- REQUIREMENT -
Beginning with the first line below, output every record verbatim and leave out the images.

- Dataset entries -
== Segment start ==

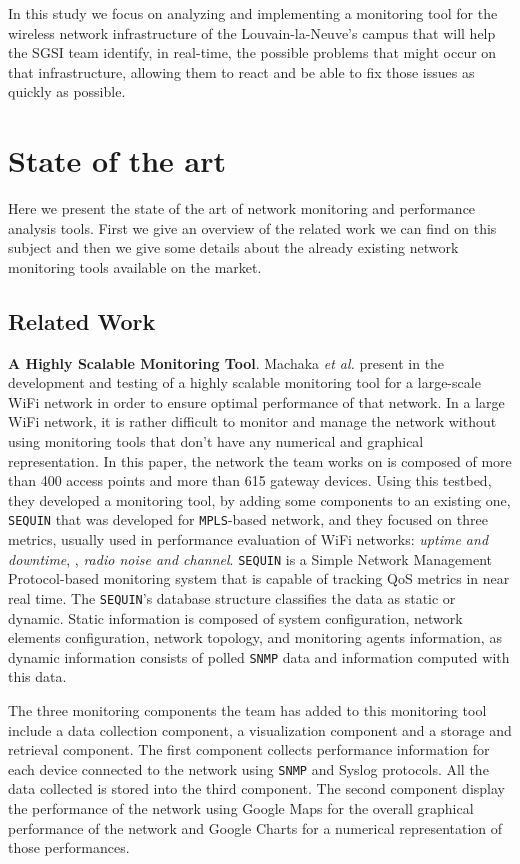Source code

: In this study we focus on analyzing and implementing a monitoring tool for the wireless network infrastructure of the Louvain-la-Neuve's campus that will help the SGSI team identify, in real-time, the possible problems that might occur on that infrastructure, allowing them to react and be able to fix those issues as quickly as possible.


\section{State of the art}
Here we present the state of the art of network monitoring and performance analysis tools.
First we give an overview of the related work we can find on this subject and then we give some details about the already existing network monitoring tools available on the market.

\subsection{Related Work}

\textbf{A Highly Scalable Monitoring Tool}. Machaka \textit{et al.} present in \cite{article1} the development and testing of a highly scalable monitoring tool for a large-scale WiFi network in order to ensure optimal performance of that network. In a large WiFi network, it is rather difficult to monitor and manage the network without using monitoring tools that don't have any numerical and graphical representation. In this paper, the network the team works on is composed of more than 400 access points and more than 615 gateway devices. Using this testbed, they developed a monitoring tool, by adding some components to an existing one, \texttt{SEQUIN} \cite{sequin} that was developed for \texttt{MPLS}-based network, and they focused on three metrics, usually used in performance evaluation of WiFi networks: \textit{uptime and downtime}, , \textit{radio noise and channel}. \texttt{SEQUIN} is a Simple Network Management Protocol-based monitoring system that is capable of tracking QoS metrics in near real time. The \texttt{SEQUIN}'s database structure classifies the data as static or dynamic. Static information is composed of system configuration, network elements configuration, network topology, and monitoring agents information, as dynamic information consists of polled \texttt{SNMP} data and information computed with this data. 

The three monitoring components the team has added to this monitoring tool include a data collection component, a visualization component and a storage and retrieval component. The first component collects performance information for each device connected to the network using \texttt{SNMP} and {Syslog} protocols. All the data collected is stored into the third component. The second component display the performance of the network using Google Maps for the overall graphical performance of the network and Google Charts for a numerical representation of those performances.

== Segment end ==

- ANSWER SPACE -
Source code

: In this study we focus on analyzing and implementing a monitoring tool for the wireless network infrastructure of the Louvain-la-Neuve's campus that will help the SGSI team identify, in real-time, the possible problems that might occur on that infrastructure, allowing them to react and be able to fix those issues as quickly as possible.


\section{State of the art}
Here we present the state of the art of network monitoring and performance analysis tools.
First we give an overview of the related work we can find on this subject and then we give some details about the already existing network monitoring tools available on the market.

\subsection{Related Work}

\textbf{A Highly Scalable Monitoring Tool}. Machaka \textit{et al.} present in \cite{article1} the development and testing of a highly scalable monitoring tool for a large-scale WiFi network in order to ensure optimal performance of that network. In a large WiFi network, it is rather difficult to monitor and manage the network without using monitoring tools that don't have any numerical and graphical representation. In this paper, the network the team works on is composed of more than 400 access points and more than 615 gateway devices. Using this testbed, they developed a monitoring tool, by adding some components to an existing one, \texttt{SEQUIN} \cite{sequin} that was developed for \texttt{MPLS}-based network, and they focused on three metrics, usually used in performance evaluation of WiFi networks: \textit{uptime and downtime}, , \textit{radio noise and channel}. \texttt{SEQUIN} is a Simple Network Management Protocol-based monitoring system that is capable of tracking QoS metrics in near real time. The \texttt{SEQUIN}'s database structure classifies the data as static or dynamic. Static information is composed of system configuration, network elements configuration, network topology, and monitoring agents information, as dynamic information consists of polled \texttt{SNMP} data and information computed with this data. 

The three monitoring components the team has added to this monitoring tool include a data collection component, a visualization component and a storage and retrieval component. The first component collects performance information for each device connected to the network using \texttt{SNMP} and {Syslog} protocols. All the data collected is stored into the third component. The second component display the performance of the network using Google Maps for the overall graphical performance of the network and Google Charts for a numerical representation of those performances.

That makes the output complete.